Le brillaba la barba, dura como una lija
del 7. Cómo se le llevaban los demonios
(o eso fingía él, capitán de aquella nave
legendaria) cuando le llamábamos:
¡Barba azul! ¡Barba azul!

Eduardo Fraile

sábado, 17 de enero de 2015

Los madrileños



Los madrileños éramos nosotros, que veníamos cada verano
en el taxi de Ramón, desde San Telesforo, 10 (desde la misma puerta
de nuestra casa, junto al jardín
donde aparcaba cada fin de semana el camión de las Vespas)
hasta Tordesillas por la carretera Nacional VI, y luego desde allí
a Castrodeza por la comarcal de Torrelobatón y Medina de Ríoseco.
O sea que llegábamos a casa de la abuela Evarista
en un Seat 1500 negro con una raya roja,
y ya olía a longanizas friéndose en la sartén
y a torreznos crujientes con que nos reponíamos del viaje
y se agasajaba a Ramón, que colgaba su gorra
de plato en uno de los clavos de las vigas.
Todo eran gritos de alegría, alguna lágrima,
los besos de la abuela y las tías, que sabían a pan
candeal, al pan lechuguino de Valladolid, tan apreciado en Madrid…
El humo de paja fina de la lumbre, los gatos
merodeando entre nuestras piernas
de niños de ciudad, los ladridos serenos de Milord
y la Canela… Eso era la puerta
de entrada al Paraíso, eso era el regreso
al infinito verano, a las cuadras, a las trillas,
a los cántaros itinerantes, a los escriños de los huevos,
a la nasa para el pan.
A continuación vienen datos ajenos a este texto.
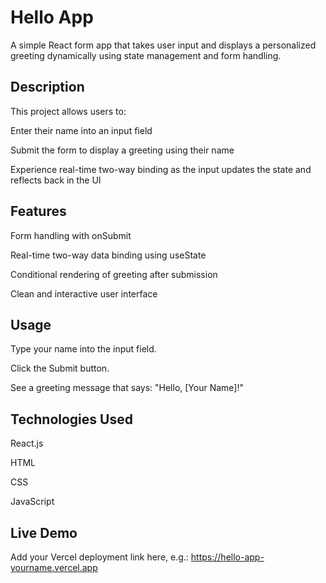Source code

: # Hello App
A simple React form app that takes user input and displays a personalized greeting dynamically using state management and form handling.

## Description
This project allows users to:

Enter their name into an input field

Submit the form to display a greeting using their name

Experience real-time two-way binding as the input updates the state and reflects back in the UI

## Features
Form handling with onSubmit

Real-time two-way data binding using useState

Conditional rendering of greeting after submission

Clean and interactive user interface

## Usage
Type your name into the input field.

Click the Submit button.

See a greeting message that says:
"Hello, [Your Name]!"

## Technologies Used
React.js

HTML

CSS

JavaScript

## Live Demo

Add your Vercel deployment link here, e.g.:
https://hello-app-yourname.vercel.app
Las eras, el molino
con su presa de aguas insondables, el plantío, el Marrandiel
con sus álamos altísimos, el río con sus ranas
y sus cangrejos y sus barbos, que pescaríamos y merendaríamos
tardes de oro sin fin. Ramón se volvía solo
tras el almuerzo reconfortador, y salíamos a despedirle a la portada
donde bordoneaban las abejas de la luz. Volvería
a por nosotros en septiembre, pero septiembre no tenía realidad
aún, era como decir… no sé, el día de mañana
como repetían nuestros padres, o cuando seáis mayores, el futuro,
la interminable madurez del verano, la vida…

Eduardo Fraile

sábado, 10 de enero de 2015

Calle Niña Guapa



            En mi ciudad hay una calle que se llama Niña guapa, calle de la Niña Guapa, muy cerca de la mía, que es Industrias, en ese contexto de la plaza Circular, la Vía, Vadillos y San Juan, que es por donde escriben mis pasos palabras incomprensibles, borratajos del niño que no he dejado de ser sobre el cuaderno, sobre el plano, sobre el mapa mudo y a la vez elocuente de Valladolid. Valladolid al filo de mi infancia, se titulaba el hermoso discurso de ingreso en la Academia de Bellas Artes de Antonio Corral, él ya en el cielo de la literatura pinciana, entre las isobaras nobles y céntricas de Angustias y la Bajada de la Libertad.
            No sé, me reconforta pensar que mi ciudad, que quizá me dedique un día alguna de sus calles insólitas, tenga entre la nomenclatura de su laberinto un tramo que recuerda la belleza sin nombre, olvidada quizá, de una niña del barrio. Se dice que venían de otras zonas de la urbe (como ahora vienen a comprar el pan, que es aquí más barato) para ver la singular belleza de aquella niña. No chica, no muchacha. No pucella. Valladolid, Pucela, que significa en latín precisamente eso: doncella.
            Muy graciosa es la doncella/¡cómo es bella y hermosa!/ Digas tú, el marinero/ que en las naves vivías,/ si la nave o la vela o la estrella/ es tan bella./ Digas tú, el caballero/ que las armas vestías,/ si el caballo o las armas o la guerra/ es tan bella./ Digas tú, el pastorcico/ que el ganadico guardas,/ si el ganado o los valles o la sierra/ es tan bella.
            He recordado, de un tirón, este hermoso poema de Gil Vicente. Así debía ser aquella niña, así su belleza novísima, limpísima, sencillísima. Inasible, inaprensible, inaprendible de memoria. Sólo por el corazón.